### EXERCISE REQUIREMENTS
In the records below, find the line with "workspace\_id & TEXT" and the line with "total\_pages & INTEGER". Print both exactly, along with every line between them, and no other line.

(Stored data)
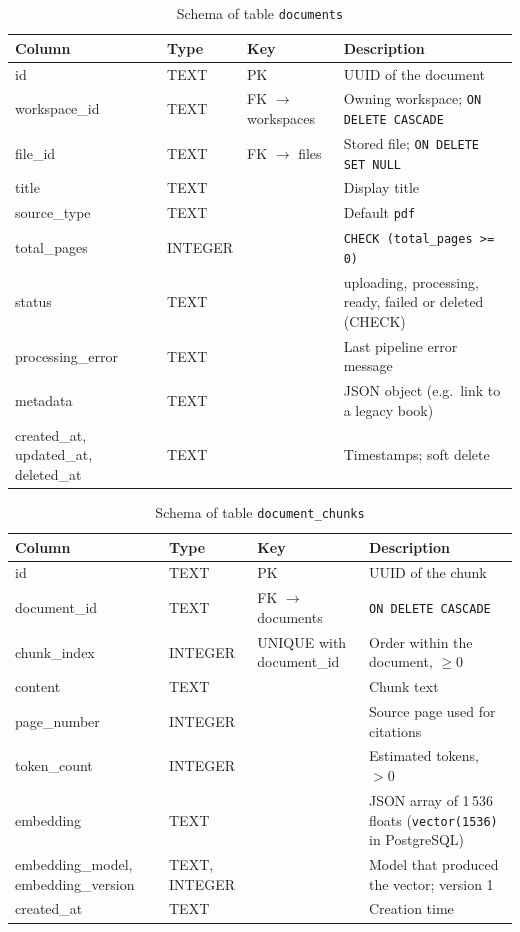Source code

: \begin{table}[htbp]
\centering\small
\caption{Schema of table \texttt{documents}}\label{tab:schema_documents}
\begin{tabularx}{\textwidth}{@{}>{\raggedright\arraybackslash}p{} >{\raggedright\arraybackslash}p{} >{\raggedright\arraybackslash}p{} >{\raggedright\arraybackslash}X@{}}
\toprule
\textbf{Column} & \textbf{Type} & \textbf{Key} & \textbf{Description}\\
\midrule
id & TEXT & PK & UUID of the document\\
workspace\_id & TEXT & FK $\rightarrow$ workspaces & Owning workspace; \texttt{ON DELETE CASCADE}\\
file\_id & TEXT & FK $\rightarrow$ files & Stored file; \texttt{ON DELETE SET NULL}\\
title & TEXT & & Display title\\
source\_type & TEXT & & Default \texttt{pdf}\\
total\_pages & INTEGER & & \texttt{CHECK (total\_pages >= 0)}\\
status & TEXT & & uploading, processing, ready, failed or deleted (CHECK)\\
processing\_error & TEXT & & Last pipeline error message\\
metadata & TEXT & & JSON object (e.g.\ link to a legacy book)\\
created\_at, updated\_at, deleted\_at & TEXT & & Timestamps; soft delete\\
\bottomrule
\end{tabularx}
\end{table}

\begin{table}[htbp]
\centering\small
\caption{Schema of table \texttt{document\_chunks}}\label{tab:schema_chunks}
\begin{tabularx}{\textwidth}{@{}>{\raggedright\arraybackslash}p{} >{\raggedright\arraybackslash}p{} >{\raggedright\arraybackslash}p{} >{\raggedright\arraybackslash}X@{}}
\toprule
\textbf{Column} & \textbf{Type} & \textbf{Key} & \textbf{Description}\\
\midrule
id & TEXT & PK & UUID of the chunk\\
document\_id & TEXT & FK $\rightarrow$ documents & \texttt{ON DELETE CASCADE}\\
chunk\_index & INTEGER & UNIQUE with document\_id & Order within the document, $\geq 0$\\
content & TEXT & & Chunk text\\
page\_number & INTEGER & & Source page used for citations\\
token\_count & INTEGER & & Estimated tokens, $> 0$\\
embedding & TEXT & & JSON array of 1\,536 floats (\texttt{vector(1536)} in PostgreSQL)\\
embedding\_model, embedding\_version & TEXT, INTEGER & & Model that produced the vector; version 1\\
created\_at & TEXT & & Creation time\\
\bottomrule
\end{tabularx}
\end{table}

### EXERCISE SOLUTION
workspace\_id & TEXT & FK $\rightarrow$ workspaces & Owning workspace; \texttt{ON DELETE CASCADE}\\
file\_id & TEXT & FK $\rightarrow$ files & Stored file; \texttt{ON DELETE SET NULL}\\
title & TEXT & & Display title\\
source\_type & TEXT & & Default \texttt{pdf}\\
total\_pages & INTEGER & & \texttt{CHECK (total\_pages >= 0)}\\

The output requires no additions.